定期通販では、通常購入に加えて契約条件への不安がカゴ落ちにつながる場合があります。次の情報を購入前に分かりやすく示しましょう。
- 初回価格と2回目以降の価格
- 送料・手数料を含む支払総額
- 配送周期と変更方法
- 最低購入回数の有無
- 解約・休止・スキップの条件と手順
- 返品・返金条件
条件を目立たなくするのではなく、理解しやすく提示することが、購入時の安心と継続利用の両方につながります。
購入離脱を、ECシステム側から改善
フォーム一体型LP・確認画面スキップ・カゴ落ちメールなど、購入の取りこぼしを抑えるecforceの定期通販向け機能をまとめて確認できます。
まとめ|まずは最大の離脱地点を1つ改善する
カゴ落ち対策は、送料表示、フォーム、決済、表示速度、配送条件、リマインド配信など多岐にわたります。しかし、すべてを同時に実施する必要はありません。

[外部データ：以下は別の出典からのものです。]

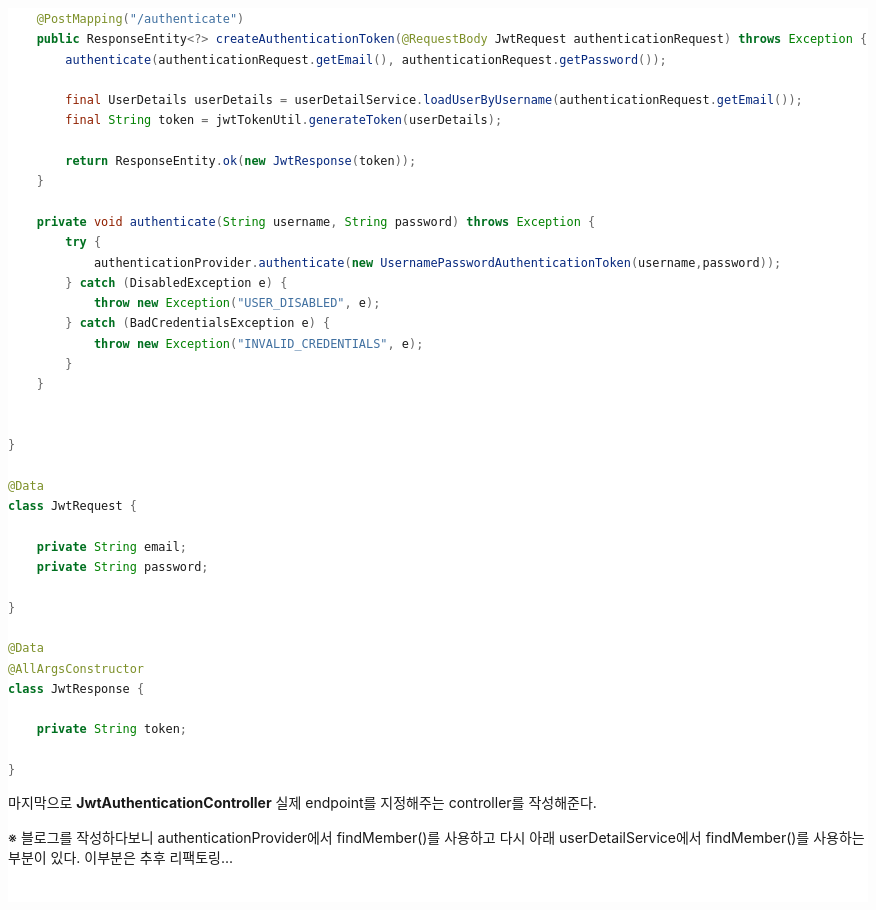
 ```java
    @PostMapping("/authenticate")
    public ResponseEntity<?> createAuthenticationToken(@RequestBody JwtRequest authenticationRequest) throws Exception {
        authenticate(authenticationRequest.getEmail(), authenticationRequest.getPassword());

        final UserDetails userDetails = userDetailService.loadUserByUsername(authenticationRequest.getEmail());
        final String token = jwtTokenUtil.generateToken(userDetails);

        return ResponseEntity.ok(new JwtResponse(token));
    }

    private void authenticate(String username, String password) throws Exception {
        try {
            authenticationProvider.authenticate(new UsernamePasswordAuthenticationToken(username,password));
        } catch (DisabledException e) {
            throw new Exception("USER_DISABLED", e);
        } catch (BadCredentialsException e) {
            throw new Exception("INVALID_CREDENTIALS", e);
        }
    }


}

@Data
class JwtRequest {

    private String email;
    private String password;

}

@Data
@AllArgsConstructor
class JwtResponse {

    private String token;

}


```

마지막으로 **JwtAuthenticationController** 실제 endpoint를 지정해주는 controller를 작성해준다.

※ 블로그를 작성하다보니 authenticationProvider에서 findMember()를 사용하고 다시 아래 userDetailService에서 findMember()를 사용하는 부분이 있다. 이부분은 추후 리팩토링...



<br>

まず購入ファネルを可視化し、最も離脱が大きい地点を特定します。そのうえで、「予防→完了支援→復帰」の順に施策を検討し、改善前後の購入完了率を比較しましょう。小さな改善を継続的に積み重ねることが、CVRと売上の安定した向上につながります。
FAQ(よくあるご質問)
Q1カゴ落ち率の平均はどのくらいですか?
Baymard Instituteが集計した世界の調査データでは、平均カゴ落ち率は70.19%です。ただし、商材、価格帯、デバイス、流入経路などで大きく異なるため、平均値は目安として使い、自社の推移とセグメント別の差を重視しましょう。

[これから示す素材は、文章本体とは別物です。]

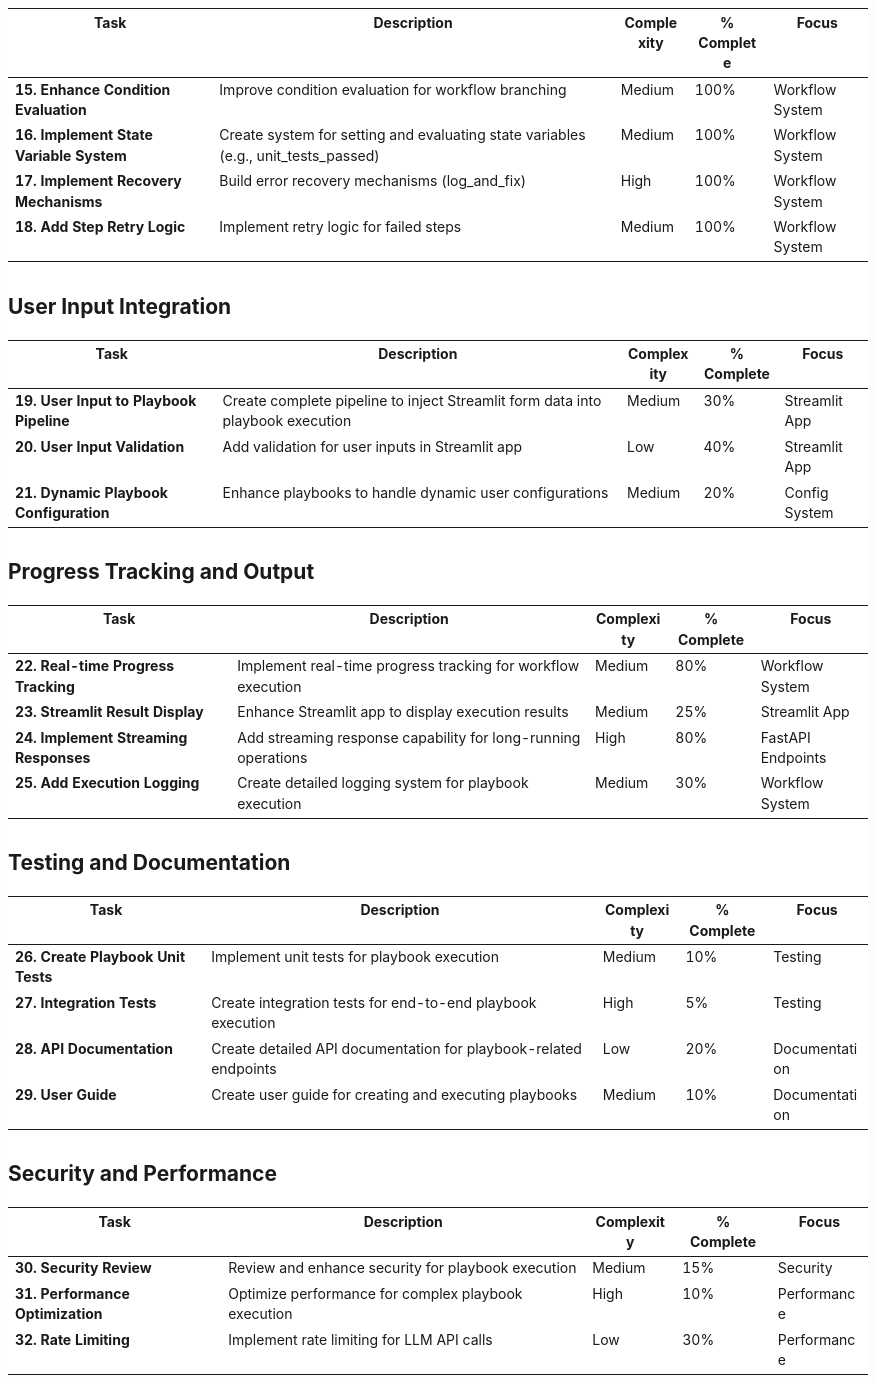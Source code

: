 | Task | Description | Complexity | % Complete | Focus |
|------|-------------|-----------|------------|-------|
| **15. Enhance Condition Evaluation** | Improve condition evaluation for workflow branching | Medium | 100% | Workflow System |
| **16. Implement State Variable System** | Create system for setting and evaluating state variables (e.g., unit_tests_passed) | Medium | 100% | Workflow System |
| **17. Implement Recovery Mechanisms** | Build error recovery mechanisms (log_and_fix) | High | 100% | Workflow System |
| **18. Add Step Retry Logic** | Implement retry logic for failed steps | Medium | 100% | Workflow System |

## User Input Integration

| Task | Description | Complexity | % Complete | Focus |
|------|-------------|-----------|------------|-------|
| **19. User Input to Playbook Pipeline** | Create complete pipeline to inject Streamlit form data into playbook execution | Medium | 30% | Streamlit App |
| **20. User Input Validation** | Add validation for user inputs in Streamlit app | Low | 40% | Streamlit App |
| **21. Dynamic Playbook Configuration** | Enhance playbooks to handle dynamic user configurations | Medium | 20% | Config System |

## Progress Tracking and Output

| Task | Description | Complexity | % Complete | Focus |
|------|-------------|-----------|------------|-------|
| **22. Real-time Progress Tracking** | Implement real-time progress tracking for workflow execution | Medium | 80% | Workflow System |
| **23. Streamlit Result Display** | Enhance Streamlit app to display execution results | Medium | 25% | Streamlit App |
| **24. Implement Streaming Responses** | Add streaming response capability for long-running operations | High | 80% | FastAPI Endpoints |
| **25. Add Execution Logging** | Create detailed logging system for playbook execution | Medium | 30% | Workflow System |

## Testing and Documentation

| Task | Description | Complexity | % Complete | Focus |
|------|-------------|-----------|------------|-------|
| **26. Create Playbook Unit Tests** | Implement unit tests for playbook execution | Medium | 10% | Testing |
| **27. Integration Tests** | Create integration tests for end-to-end playbook execution | High | 5% | Testing |
| **28. API Documentation** | Create detailed API documentation for playbook-related endpoints | Low | 20% | Documentation |
| **29. User Guide** | Create user guide for creating and executing playbooks | Medium | 10% | Documentation |

## Security and Performance

| Task | Description | Complexity | % Complete | Focus |
|------|-------------|-----------|------------|-------|
| **30. Security Review** | Review and enhance security for playbook execution | Medium | 15% | Security |
| **31. Performance Optimization** | Optimize performance for complex playbook execution | High | 10% | Performance |
| **32. Rate Limiting** | Implement rate limiting for LLM API calls | Low | 30% | Performance |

Q2カゴ落ち率を下げるために最初にすべきことは何ですか?
購入ファネルを可視化し、最も離脱率が高い地点を特定することです。その後、送料の後出し、フォーム入力、決済エラーなど、離脱地点に対応する原因を調べます。
Q3カゴ落ちメールは何回送るべきですか?
商材の検討期間や顧客層によって異なります。まずは少ない回数から始め、初回の配信タイミング、2通目以降の間隔、訴求内容を検証します。開封率だけでなく、クリック率、購入完了率、配信停止率も確認します。
Q4カゴ落ち対策とCVR改善の違いは何ですか?
カゴ落ち対策は、商品をカートに入れた後の離脱を減らす施策です。CVR改善は、訪問から購入完了までの全工程を対象とするため、商品ページ、集客の質、価格、カート、決済など、より広い範囲を含みます。
Q5カゴ落ち率はどのように計算しますか?
「(1-購入完了数÷カート投入数)×100」で計算します。例えば、カート投入100件に対して購入完了が30件の場合、カゴ落ち率は70%です。
Q6カゴ落ちの主な原因は何ですか?
送料・手数料の後出し、入力項目の多さ、希望する決済手段の不足、配送・返品条件への不安、表示速度やエラーなどが主な原因です。離脱地点によって原因が異なるため、購入ファネルを分解して確認します。
Q7カゴ落ち対策の効果はどの指標で測定しますか?
カゴ落ち率だけでなく、購入完了率、フォーム離脱率、決済失敗率、メール経由の購入率、売上、粗利を確認します。施策前後や未実施グループと比較すると、改善効果を判断しやすくなります。
Q8定期通販ではどのようなカゴ落ち対策が必要ですか?
初回価格だけでなく、2回目以降の価格、送料、配送周期、最低購入回数、休止・解約方法を購入前に分かりやすく提示します。継続的な支払いへの不安を解消することが重要です。
Q9カゴ落ちメールはいつ、何回送るべきですか?
一般的には30分〜数時間後に1通目を送り、24時間後、2〜3日後に追加配信する方法があります。ただし、食品、化粧品、定期通販では検討期間が異なるため、購入完了率や配信停止率を見ながら調整します。